| What you will do |
Every record that follows should appear again in your answer, exactly the same.

| Data for the task |
══════
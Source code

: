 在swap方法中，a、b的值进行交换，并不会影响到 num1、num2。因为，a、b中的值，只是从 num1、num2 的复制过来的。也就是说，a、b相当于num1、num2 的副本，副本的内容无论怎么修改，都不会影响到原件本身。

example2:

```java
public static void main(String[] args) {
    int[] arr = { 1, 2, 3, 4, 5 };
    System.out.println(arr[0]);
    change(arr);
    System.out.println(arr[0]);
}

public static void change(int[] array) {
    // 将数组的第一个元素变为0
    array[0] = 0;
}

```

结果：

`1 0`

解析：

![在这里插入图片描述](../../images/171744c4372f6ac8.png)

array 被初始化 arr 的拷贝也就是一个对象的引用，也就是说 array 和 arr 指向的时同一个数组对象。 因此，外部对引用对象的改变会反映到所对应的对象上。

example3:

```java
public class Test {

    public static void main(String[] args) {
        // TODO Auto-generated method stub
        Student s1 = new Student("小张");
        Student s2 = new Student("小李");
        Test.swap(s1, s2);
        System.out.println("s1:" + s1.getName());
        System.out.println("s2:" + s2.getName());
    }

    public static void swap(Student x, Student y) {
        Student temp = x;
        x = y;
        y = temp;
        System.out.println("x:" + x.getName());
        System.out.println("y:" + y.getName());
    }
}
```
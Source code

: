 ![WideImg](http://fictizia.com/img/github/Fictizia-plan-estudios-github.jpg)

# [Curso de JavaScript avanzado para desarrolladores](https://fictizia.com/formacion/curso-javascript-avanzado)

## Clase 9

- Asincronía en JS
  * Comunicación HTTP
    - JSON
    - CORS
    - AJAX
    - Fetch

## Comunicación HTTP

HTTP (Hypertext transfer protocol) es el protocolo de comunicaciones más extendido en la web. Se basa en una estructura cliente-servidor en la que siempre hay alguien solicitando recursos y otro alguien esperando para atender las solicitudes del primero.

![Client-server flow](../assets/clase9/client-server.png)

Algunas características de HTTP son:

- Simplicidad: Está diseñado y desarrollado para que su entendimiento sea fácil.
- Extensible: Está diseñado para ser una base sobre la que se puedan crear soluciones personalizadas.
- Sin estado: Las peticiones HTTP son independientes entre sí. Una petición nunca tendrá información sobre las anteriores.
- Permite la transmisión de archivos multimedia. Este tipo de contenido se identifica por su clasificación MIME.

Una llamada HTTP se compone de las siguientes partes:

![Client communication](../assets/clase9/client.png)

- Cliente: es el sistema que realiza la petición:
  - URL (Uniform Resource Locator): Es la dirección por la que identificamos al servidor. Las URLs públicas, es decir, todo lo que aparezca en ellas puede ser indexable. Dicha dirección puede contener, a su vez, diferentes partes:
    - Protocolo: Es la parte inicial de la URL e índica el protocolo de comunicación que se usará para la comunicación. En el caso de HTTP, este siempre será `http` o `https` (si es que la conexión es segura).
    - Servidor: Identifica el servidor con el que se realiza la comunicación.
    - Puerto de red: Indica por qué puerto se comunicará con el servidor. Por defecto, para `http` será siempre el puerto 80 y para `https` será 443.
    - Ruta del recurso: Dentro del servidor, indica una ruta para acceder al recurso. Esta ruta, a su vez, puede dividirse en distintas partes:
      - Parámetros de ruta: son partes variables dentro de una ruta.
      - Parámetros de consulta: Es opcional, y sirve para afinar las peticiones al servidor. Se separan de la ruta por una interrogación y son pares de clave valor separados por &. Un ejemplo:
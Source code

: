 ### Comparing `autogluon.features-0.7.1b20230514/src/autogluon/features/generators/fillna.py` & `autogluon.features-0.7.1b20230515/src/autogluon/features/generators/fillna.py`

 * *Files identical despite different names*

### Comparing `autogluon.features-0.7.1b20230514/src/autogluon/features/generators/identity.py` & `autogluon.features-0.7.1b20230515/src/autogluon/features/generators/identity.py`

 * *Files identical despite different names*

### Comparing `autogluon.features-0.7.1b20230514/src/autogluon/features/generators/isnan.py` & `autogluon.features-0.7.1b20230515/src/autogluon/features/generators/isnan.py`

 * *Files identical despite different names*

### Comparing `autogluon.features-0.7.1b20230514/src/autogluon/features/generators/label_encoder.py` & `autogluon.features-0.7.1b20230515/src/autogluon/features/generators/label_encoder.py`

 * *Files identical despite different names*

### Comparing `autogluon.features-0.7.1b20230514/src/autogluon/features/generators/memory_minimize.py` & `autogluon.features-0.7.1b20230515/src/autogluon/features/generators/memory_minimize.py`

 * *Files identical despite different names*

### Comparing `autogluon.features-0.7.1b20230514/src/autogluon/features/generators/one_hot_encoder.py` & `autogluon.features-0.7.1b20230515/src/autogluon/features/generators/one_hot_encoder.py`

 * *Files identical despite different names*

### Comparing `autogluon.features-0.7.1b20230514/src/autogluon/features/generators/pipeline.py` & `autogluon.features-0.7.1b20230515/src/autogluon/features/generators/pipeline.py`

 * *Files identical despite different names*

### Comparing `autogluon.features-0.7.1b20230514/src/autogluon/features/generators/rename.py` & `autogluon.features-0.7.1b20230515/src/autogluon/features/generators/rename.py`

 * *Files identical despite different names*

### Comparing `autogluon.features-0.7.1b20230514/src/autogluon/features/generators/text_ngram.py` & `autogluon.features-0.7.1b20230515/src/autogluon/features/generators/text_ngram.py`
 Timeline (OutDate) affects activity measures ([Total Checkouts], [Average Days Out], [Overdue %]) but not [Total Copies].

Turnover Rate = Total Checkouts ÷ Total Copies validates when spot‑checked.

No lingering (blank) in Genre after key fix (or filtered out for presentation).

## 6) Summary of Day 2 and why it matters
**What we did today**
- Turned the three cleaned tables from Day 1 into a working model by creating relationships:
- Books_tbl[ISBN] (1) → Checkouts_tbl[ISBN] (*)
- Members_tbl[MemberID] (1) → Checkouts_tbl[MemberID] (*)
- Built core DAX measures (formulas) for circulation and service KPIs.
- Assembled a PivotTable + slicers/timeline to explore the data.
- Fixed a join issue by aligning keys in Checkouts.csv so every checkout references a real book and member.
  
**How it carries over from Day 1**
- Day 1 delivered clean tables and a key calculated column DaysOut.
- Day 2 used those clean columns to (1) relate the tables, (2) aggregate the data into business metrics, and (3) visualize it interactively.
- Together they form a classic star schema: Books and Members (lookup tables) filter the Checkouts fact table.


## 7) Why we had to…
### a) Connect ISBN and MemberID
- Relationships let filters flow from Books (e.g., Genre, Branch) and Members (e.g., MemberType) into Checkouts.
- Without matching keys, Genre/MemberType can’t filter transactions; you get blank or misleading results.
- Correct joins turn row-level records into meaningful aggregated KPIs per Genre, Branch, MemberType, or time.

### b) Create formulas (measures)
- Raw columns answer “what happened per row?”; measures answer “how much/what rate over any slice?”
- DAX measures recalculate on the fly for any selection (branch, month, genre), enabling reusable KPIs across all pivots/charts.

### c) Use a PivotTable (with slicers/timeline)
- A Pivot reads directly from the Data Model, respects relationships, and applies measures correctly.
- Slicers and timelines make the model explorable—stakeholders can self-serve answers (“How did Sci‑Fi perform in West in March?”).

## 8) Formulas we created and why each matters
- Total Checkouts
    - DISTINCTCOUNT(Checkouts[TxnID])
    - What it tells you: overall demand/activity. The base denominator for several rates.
══════
| Task output |
Source code

: 在swap方法中，a、b的值进行交换，并不会影响到 num1、num2。因为，a、b中的值，只是从 num1、num2 的复制过来的。也就是说，a、b相当于num1、num2 的副本，副本的内容无论怎么修改，都不会影响到原件本身。

example2:

```java
public static void main(String[] args) {
    int[] arr = { 1, 2, 3, 4, 5 };
    System.out.println(arr[0]);
    change(arr);
    System.out.println(arr[0]);
}

public static void change(int[] array) {
    // 将数组的第一个元素变为0
    array[0] = 0;
}

```

结果：

`1 0`

解析：

![在这里插入图片描述](../../images/171744c4372f6ac8.png)

array 被初始化 arr 的拷贝也就是一个对象的引用，也就是说 array 和 arr 指向的时同一个数组对象。 因此，外部对引用对象的改变会反映到所对应的对象上。

example3:

```java
public class Test {

    public static void main(String[] args) {
        // TODO Auto-generated method stub
        Student s1 = new Student("小张");
        Student s2 = new Student("小李");
        Test.swap(s1, s2);
        System.out.println("s1:" + s1.getName());
        System.out.println("s2:" + s2.getName());
    }

    public static void swap(Student x, Student y) {
        Student temp = x;
        x = y;
        y = temp;
        System.out.println("x:" + x.getName());
        System.out.println("y:" + y.getName());
    }
}
```
Source code

: ![WideImg](http://fictizia.com/img/github/Fictizia-plan-estudios-github.jpg)

# [Curso de JavaScript avanzado para desarrolladores](https://fictizia.com/formacion/curso-javascript-avanzado)

## Clase 9

- Asincronía en JS
  * Comunicación HTTP
    - JSON
    - CORS
    - AJAX
    - Fetch

## Comunicación HTTP

HTTP (Hypertext transfer protocol) es el protocolo de comunicaciones más extendido en la web. Se basa en una estructura cliente-servidor en la que siempre hay alguien solicitando recursos y otro alguien esperando para atender las solicitudes del primero.

![Client-server flow](../assets/clase9/client-server.png)

Algunas características de HTTP son:

- Simplicidad: Está diseñado y desarrollado para que su entendimiento sea fácil.
- Extensible: Está diseñado para ser una base sobre la que se puedan crear soluciones personalizadas.
- Sin estado: Las peticiones HTTP son independientes entre sí. Una petición nunca tendrá información sobre las anteriores.
- Permite la transmisión de archivos multimedia. Este tipo de contenido se identifica por su clasificación MIME.

Una llamada HTTP se compone de las siguientes partes:

![Client communication](../assets/clase9/client.png)

- Cliente: es el sistema que realiza la petición:
  - URL (Uniform Resource Locator): Es la dirección por la que identificamos al servidor. Las URLs públicas, es decir, todo lo que aparezca en ellas puede ser indexable. Dicha dirección puede contener, a su vez, diferentes partes:
    - Protocolo: Es la parte inicial de la URL e índica el protocolo de comunicación que se usará para la comunicación. En el caso de HTTP, este siempre será `http` o `https` (si es que la conexión es segura).
    - Servidor: Identifica el servidor con el que se realiza la comunicación.
    - Puerto de red: Indica por qué puerto se comunicará con el servidor. Por defecto, para `http` será siempre el puerto 80 y para `https` será 443.
    - Ruta del recurso: Dentro del servidor, indica una ruta para acceder al recurso. Esta ruta, a su vez, puede dividirse en distintas partes:
      - Parámetros de ruta: son partes variables dentro de una ruta.
      - Parámetros de consulta: Es opcional, y sirve para afinar las peticiones al servidor. Se separan de la ruta por una interrogación y son pares de clave valor separados por &. Un ejemplo:
Source code

: ### Comparing `autogluon.features-0.7.1b20230514/src/autogluon/features/generators/fillna.py` & `autogluon.features-0.7.1b20230515/src/autogluon/features/generators/fillna.py`

 * *Files identical despite different names*

### Comparing `autogluon.features-0.7.1b20230514/src/autogluon/features/generators/identity.py` & `autogluon.features-0.7.1b20230515/src/autogluon/features/generators/identity.py`

 * *Files identical despite different names*

### Comparing `autogluon.features-0.7.1b20230514/src/autogluon/features/generators/isnan.py` & `autogluon.features-0.7.1b20230515/src/autogluon/features/generators/isnan.py`

 * *Files identical despite different names*

### Comparing `autogluon.features-0.7.1b20230514/src/autogluon/features/generators/label_encoder.py` & `autogluon.features-0.7.1b20230515/src/autogluon/features/generators/label_encoder.py`

 * *Files identical despite different names*

### Comparing `autogluon.features-0.7.1b20230514/src/autogluon/features/generators/memory_minimize.py` & `autogluon.features-0.7.1b20230515/src/autogluon/features/generators/memory_minimize.py`

 * *Files identical despite different names*

### Comparing `autogluon.features-0.7.1b20230514/src/autogluon/features/generators/one_hot_encoder.py` & `autogluon.features-0.7.1b20230515/src/autogluon/features/generators/one_hot_encoder.py`

 * *Files identical despite different names*

### Comparing `autogluon.features-0.7.1b20230514/src/autogluon/features/generators/pipeline.py` & `autogluon.features-0.7.1b20230515/src/autogluon/features/generators/pipeline.py`

 * *Files identical despite different names*

### Comparing `autogluon.features-0.7.1b20230514/src/autogluon/features/generators/rename.py` & `autogluon.features-0.7.1b20230515/src/autogluon/features/generators/rename.py`

 * *Files identical despite different names*

### Comparing `autogluon.features-0.7.1b20230514/src/autogluon/features/generators/text_ngram.py` & `autogluon.features-0.7.1b20230515/src/autogluon/features/generators/text_ngram.py`
 Timeline (OutDate) affects activity measures ([Total Checkouts], [Average Days Out], [Overdue %]) but not [Total Copies].

Turnover Rate = Total Checkouts ÷ Total Copies validates when spot‑checked.

No lingering (blank) in Genre after key fix (or filtered out for presentation).

## 6) Summary of Day 2 and why it matters
**What we did today**
- Turned the three cleaned tables from Day 1 into a working model by creating relationships:
- Books_tbl[ISBN] (1) → Checkouts_tbl[ISBN] (*)
- Members_tbl[MemberID] (1) → Checkouts_tbl[MemberID] (*)
- Built core DAX measures (formulas) for circulation and service KPIs.
- Assembled a PivotTable + slicers/timeline to explore the data.
- Fixed a join issue by aligning keys in Checkouts.csv so every checkout references a real book and member.
  
**How it carries over from Day 1**
- Day 1 delivered clean tables and a key calculated column DaysOut.
- Day 2 used those clean columns to (1) relate the tables, (2) aggregate the data into business metrics, and (3) visualize it interactively.
- Together they form a classic star schema: Books and Members (lookup tables) filter the Checkouts fact table.


## 7) Why we had to…
### a) Connect ISBN and MemberID
- Relationships let filters flow from Books (e.g., Genre, Branch) and Members (e.g., MemberType) into Checkouts.
- Without matching keys, Genre/MemberType can’t filter transactions; you get blank or misleading results.
- Correct joins turn row-level records into meaningful aggregated KPIs per Genre, Branch, MemberType, or time.

### b) Create formulas (measures)
- Raw columns answer “what happened per row?”; measures answer “how much/what rate over any slice?”
- DAX measures recalculate on the fly for any selection (branch, month, genre), enabling reusable KPIs across all pivots/charts.

### c) Use a PivotTable (with slicers/timeline)
- A Pivot reads directly from the Data Model, respects relationships, and applies measures correctly.
- Slicers and timelines make the model explorable—stakeholders can self-serve answers (“How did Sci‑Fi perform in West in March?”).

## 8) Formulas we created and why each matters
- Total Checkouts
    - DISTINCTCOUNT(Checkouts[TxnID])
    - What it tells you: overall demand/activity. The base denominator for several rates.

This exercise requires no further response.